3T3D — A Vision Transformer Based 2D-to-3D Model for Architectural Design

Given three orthographic “napkin sketches” (top, side, front view) of a building, can a deep model produce a detailed 3D model of that architecture? Built a Vision Transformer (DINOv2-based) encoder + custom decoder that maps sketches to triplane representations. Trained on a custom dataset we generated ourselves because nothing existing was good enough.

architecture

Hook

Designers think in sketches. Three orthographic napkin sketches (top, side, front) capture most of what a building wants to be. We asked: can a 2D-to-3D transformer produce a detailed 3D model from just those three inputs? Answer: yes — using DINOv2 multi-view embeddings + patch fusion + a custom transformer decoder that outputs triplane features. Output is full 3D geometry the designer can refine.

Context

Course: 11-685 Introduction to Deep Learning, Spring 2025 — final project. Team of 4 (flat — no group leader): Graham Felton (1gfelton, holder of the canonical public repo), Chia Hui Yan, David Chen, Karthick Raja. Work and responsibilities were distributed across all four; the repo living under Graham’s account is a logistics choice, not a hierarchy.

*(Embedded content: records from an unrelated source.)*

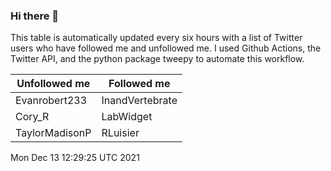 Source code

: ### Hi there 👋

This table is automatically updated every six hours with a list of Twitter users who have followed me and unfollowed me. I used Github Actions, the Twitter API, and the python package tweepy to automate this workflow.

| Unfollowed me |  Followed me |
| --- | --- |
|Evanrobert233|InandVertebrate|
|Cory_R|LabWidget|
|TaylorMadisonP|RLuisier|
Mon Dec 13 12:29:25 UTC 2021
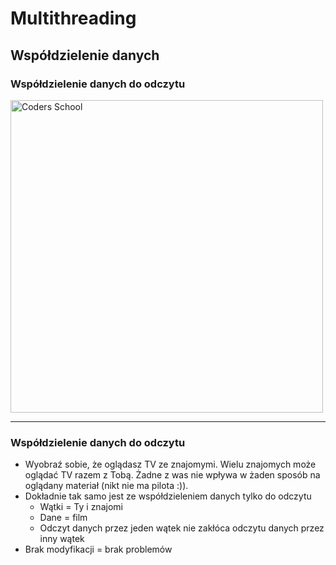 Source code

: <!-- .slide: data-background="#111111" -->

# Multithreading

## Współdzielenie danych

### Współdzielenie danych do odczytu

<a href="https://coders.school">
    <img width="500" data-src="../coders_school_logo.png" alt="Coders School" class="plain">
</a>

___

### Współdzielenie danych do odczytu

* <!-- .element: class="fragment fade-in" --> Wyobraź sobie, że oglądasz TV ze znajomymi. Wielu znajomych może oglądać TV razem z Tobą. Żadne z was nie wpływa w żaden sposób na oglądany materiał (nikt nie ma pilota :)).
* <!-- .element: class="fragment fade-in" --> Dokładnie tak samo jest ze współdzieleniem danych tylko do odczytu
    * <!-- .element: class="fragment fade-in" --> Wątki = Ty i znajomi
    * <!-- .element: class="fragment fade-in" --> Dane = film
    * <!-- .element: class="fragment fade-in" --> Odczyt danych przez jeden wątek nie zakłóca odczytu danych przez inny wątek
* <!-- .element: class="fragment fade-in" --> Brak modyfikacji = brak problemów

Note: this core trio (David + Chia + Karthick) reunited the following semester for the [[2025-Fall—l43d-cad-mllm|CAD-MLLM L43D project]] — 3T3D was the DL warm-up, L43D the multimodal sequel.

Architecture

Four stages, end-to-end:

1. Input Processing

3 orthographic sketches representing top / side / front views (analogous to floorplan + elevations)
Rescaled from 256×256 → 512×512 for the encoder
Concatenated along channel dim: tensors of shape [B, C, H, W]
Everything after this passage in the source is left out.